Pyramidal effects in dorsal neck motoneurones of the cat.

The effects of contralateral pyramidal stimulation have been investigated with intracellular recording from cat alpha‐motoneurones that innervate the dorsal neck musculature. A short train of stimuli evoked three types of synaptic effects: predominant excitation or inhibition and mixed effects characterized chiefly by early excitation followed by inhibition. Latency measurements indicated a minimal disynaptic linkage for excitation and for inhibition. Splenius motoneurones received primarily excitation whereas biventer cervicis‐complexus motoneurones received a more varied input characterized by mixed effects or inhibition. Following transection of the pyramid just rostral to the decussation (lower pyramidal lesion) pyramidal stimulation above the lesion still produced disynaptic excitation and longer latency (possibly trisynaptic) inhibition. Pyramidal stimulation just caudal to this transection evoked inhibition with a minimal disynaptic latency, as well as longer latency excitation.
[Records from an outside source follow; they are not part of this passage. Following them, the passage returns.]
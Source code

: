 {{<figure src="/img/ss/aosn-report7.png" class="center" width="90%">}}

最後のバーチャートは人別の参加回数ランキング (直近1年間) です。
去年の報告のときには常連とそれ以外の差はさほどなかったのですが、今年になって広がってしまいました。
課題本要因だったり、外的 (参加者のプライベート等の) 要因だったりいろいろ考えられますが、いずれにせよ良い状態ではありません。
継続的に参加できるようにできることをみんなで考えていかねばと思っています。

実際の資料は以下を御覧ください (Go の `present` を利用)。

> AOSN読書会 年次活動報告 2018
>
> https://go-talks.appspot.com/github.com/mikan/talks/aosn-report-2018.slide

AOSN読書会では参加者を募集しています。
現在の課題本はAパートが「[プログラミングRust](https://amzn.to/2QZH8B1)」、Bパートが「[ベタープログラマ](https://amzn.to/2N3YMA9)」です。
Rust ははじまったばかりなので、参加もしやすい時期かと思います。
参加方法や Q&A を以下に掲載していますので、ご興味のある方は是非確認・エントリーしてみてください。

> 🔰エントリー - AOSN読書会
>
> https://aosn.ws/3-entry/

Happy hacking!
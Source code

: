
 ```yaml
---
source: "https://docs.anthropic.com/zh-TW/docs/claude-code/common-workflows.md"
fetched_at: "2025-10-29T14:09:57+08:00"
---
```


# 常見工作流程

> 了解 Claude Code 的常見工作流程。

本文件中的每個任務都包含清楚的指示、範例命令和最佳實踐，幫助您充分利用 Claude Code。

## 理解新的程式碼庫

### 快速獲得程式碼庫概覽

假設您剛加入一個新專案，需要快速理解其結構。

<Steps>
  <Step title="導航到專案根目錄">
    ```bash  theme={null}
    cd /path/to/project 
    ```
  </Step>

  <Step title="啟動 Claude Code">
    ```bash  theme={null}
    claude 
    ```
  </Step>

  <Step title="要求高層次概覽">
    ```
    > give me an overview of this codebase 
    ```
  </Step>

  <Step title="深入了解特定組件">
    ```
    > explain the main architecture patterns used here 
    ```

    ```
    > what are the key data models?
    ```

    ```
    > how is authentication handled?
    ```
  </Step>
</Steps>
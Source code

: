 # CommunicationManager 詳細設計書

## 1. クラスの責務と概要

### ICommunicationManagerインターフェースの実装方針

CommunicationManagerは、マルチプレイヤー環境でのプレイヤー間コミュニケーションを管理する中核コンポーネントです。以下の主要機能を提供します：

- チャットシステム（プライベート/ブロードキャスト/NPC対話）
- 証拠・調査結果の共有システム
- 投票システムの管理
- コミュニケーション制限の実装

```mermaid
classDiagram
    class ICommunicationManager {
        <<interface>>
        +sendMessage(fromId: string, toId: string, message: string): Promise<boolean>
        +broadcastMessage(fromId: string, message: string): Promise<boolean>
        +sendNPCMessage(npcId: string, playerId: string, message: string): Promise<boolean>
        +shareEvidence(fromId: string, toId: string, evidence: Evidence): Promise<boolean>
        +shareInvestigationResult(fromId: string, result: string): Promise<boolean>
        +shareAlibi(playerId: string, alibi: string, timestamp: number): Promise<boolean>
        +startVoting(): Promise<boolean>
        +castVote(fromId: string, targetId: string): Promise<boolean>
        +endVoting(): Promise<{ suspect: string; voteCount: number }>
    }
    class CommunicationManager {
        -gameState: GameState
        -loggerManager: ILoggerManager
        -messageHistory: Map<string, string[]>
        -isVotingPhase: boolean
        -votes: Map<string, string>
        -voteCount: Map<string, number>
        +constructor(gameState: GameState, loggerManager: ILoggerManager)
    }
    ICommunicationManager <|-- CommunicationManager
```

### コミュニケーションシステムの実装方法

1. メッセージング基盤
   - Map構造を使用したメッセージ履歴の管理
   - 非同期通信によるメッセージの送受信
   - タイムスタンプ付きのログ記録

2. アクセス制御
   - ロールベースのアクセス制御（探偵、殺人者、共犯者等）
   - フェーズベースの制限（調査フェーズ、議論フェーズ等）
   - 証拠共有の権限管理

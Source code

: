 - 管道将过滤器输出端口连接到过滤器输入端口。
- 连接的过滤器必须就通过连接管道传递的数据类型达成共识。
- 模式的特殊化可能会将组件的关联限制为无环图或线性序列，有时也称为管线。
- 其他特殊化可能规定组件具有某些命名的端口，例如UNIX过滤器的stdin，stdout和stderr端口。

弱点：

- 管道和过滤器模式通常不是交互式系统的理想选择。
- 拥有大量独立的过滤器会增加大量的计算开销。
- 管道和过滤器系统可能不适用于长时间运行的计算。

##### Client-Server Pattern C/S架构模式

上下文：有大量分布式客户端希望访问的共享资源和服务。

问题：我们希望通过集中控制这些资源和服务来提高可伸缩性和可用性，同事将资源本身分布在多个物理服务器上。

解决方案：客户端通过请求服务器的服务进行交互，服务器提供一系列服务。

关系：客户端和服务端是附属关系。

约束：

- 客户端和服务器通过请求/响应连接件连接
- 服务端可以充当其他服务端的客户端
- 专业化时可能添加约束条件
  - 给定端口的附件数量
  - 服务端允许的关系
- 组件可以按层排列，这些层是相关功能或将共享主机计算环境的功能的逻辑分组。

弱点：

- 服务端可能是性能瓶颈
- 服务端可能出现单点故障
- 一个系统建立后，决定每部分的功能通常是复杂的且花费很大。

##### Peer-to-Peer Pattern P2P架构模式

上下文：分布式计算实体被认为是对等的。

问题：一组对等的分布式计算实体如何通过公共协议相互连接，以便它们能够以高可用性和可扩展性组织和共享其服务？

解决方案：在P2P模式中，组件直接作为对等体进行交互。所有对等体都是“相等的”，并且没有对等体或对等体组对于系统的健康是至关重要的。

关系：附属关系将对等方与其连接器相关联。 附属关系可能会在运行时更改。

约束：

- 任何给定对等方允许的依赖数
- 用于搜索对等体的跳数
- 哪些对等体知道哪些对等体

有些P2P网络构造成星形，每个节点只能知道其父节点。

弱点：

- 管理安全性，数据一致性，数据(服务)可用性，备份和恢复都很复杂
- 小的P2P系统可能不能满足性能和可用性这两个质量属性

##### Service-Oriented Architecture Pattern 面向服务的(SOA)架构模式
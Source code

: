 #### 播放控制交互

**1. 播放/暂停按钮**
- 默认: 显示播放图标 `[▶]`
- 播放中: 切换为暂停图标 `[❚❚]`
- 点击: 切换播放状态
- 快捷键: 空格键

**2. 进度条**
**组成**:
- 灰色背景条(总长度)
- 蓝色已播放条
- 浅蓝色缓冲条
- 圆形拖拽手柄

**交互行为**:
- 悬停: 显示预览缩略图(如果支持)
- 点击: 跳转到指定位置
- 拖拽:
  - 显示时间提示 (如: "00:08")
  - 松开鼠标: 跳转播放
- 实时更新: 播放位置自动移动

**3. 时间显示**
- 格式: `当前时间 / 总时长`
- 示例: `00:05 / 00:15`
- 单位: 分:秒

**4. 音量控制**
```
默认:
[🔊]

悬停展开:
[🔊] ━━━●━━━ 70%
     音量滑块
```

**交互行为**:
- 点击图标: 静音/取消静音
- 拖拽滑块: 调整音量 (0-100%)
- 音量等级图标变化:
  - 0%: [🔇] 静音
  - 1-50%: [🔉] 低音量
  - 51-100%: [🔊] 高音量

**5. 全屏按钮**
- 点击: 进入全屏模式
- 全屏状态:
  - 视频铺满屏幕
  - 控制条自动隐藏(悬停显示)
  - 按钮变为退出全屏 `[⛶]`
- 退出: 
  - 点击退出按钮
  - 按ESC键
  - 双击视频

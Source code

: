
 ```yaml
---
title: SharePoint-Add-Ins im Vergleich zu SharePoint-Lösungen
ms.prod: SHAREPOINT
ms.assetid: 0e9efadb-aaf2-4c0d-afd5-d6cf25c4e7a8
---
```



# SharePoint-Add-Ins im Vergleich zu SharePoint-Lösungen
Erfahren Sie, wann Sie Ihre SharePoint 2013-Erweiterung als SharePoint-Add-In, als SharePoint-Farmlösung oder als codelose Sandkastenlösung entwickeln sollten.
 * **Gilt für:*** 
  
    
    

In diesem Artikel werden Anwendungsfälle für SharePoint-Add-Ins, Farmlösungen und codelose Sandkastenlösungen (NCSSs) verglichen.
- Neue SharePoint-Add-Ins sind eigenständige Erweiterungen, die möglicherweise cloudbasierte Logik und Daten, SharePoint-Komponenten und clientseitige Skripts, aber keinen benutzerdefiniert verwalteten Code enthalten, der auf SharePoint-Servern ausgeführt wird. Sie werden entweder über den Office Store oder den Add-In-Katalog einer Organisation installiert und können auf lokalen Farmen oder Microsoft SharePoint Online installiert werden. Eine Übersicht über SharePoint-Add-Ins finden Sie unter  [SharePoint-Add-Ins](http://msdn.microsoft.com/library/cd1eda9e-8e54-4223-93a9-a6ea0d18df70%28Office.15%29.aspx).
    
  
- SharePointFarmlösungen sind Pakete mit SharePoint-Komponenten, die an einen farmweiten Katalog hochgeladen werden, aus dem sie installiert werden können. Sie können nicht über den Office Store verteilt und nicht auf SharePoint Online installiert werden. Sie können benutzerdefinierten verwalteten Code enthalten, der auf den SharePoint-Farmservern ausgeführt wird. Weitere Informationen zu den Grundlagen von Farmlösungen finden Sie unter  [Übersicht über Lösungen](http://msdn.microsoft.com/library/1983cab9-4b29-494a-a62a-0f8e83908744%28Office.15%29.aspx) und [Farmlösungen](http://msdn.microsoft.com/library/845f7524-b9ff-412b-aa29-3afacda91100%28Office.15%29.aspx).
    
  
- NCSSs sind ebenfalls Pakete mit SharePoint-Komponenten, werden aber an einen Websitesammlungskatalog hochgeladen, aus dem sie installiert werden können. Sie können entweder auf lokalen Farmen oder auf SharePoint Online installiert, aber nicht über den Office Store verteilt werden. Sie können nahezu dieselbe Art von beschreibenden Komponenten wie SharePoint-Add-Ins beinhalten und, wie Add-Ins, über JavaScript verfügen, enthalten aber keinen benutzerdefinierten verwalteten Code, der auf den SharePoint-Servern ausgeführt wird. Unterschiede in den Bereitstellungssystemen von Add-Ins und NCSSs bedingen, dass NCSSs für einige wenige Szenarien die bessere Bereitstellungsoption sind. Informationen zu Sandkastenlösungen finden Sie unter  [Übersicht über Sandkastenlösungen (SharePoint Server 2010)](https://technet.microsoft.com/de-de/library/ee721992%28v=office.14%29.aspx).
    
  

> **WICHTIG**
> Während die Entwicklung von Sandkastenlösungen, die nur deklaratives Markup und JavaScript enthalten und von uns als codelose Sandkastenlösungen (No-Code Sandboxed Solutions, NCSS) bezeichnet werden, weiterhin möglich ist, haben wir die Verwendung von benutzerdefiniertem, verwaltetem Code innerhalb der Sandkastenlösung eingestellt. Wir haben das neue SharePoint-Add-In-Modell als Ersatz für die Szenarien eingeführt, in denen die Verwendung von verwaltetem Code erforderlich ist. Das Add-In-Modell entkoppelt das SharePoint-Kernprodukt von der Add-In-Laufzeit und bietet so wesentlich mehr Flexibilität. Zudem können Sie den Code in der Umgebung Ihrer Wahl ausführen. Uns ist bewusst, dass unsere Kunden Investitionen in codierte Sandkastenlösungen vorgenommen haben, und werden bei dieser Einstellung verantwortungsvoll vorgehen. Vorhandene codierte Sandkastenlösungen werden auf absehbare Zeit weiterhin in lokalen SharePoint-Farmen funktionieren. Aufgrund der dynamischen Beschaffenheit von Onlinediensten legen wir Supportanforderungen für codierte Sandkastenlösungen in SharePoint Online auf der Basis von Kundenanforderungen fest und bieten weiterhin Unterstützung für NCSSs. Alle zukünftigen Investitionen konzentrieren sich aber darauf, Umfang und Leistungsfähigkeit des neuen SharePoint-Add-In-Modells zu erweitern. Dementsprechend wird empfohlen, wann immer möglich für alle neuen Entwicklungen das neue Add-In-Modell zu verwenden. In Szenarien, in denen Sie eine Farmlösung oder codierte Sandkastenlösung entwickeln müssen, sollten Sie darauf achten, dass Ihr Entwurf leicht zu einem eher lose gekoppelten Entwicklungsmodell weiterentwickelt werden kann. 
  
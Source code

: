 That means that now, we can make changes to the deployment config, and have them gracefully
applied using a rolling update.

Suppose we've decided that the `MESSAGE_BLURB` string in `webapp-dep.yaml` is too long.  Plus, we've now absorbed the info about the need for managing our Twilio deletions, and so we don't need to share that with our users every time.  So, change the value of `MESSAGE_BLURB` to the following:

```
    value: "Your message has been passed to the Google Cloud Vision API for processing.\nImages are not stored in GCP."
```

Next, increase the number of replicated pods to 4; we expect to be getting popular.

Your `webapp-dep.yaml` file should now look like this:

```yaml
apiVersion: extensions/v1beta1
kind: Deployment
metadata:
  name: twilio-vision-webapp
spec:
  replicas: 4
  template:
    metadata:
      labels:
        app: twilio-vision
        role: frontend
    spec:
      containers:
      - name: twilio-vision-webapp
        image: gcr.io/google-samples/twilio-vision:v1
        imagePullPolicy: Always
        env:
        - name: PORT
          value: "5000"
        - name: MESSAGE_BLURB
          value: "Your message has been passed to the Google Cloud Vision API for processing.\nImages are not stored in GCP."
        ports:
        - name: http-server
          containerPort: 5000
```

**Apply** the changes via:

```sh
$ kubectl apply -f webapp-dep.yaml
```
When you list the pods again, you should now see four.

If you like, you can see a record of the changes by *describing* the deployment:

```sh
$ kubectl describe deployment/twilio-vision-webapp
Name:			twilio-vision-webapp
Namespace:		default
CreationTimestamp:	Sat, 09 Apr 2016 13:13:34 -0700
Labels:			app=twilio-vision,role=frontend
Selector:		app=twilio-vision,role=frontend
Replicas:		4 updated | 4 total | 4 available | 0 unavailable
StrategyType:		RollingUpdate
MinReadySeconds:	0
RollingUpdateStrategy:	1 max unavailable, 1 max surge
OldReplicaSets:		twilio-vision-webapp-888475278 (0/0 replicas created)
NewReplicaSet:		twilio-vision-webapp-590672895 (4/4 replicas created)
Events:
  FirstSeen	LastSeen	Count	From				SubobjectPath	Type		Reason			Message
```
The incidence of longer latency excitation was found to be reduced in cats with corticospinal tract transections at the level of the second cervical spinal segment. No post‐synaptic potentials were evoked by pyramidal stimulation rostral to a pyramidal transection at the level of the trapezoid body. It is suggested that disynaptic excitation evoked by pyramidal stimulation above the lower pyramidal lesion is mediated by medullary reticulospinal neurones possessing monosynaptic excitatory connexions with neck motoneurones. Longer latency excitation appears to be mediated by neurones that receive corticospinal tract input and are located in the spinal segments containing the neck motoneurones. Disynaptic inhibition is mediated by neurones likely to be situated between the second cervical spinal segment and the level of the lower pyramidal lesion. The results also suggest that the first neurone in the chain mediating longer latency inhibition is located in the brain stem. The differences in pyramidal synaptic input between splenius and biventer cervicis‐complexus motoneurones are considered in relation to the roles these muscles may serve in head position control.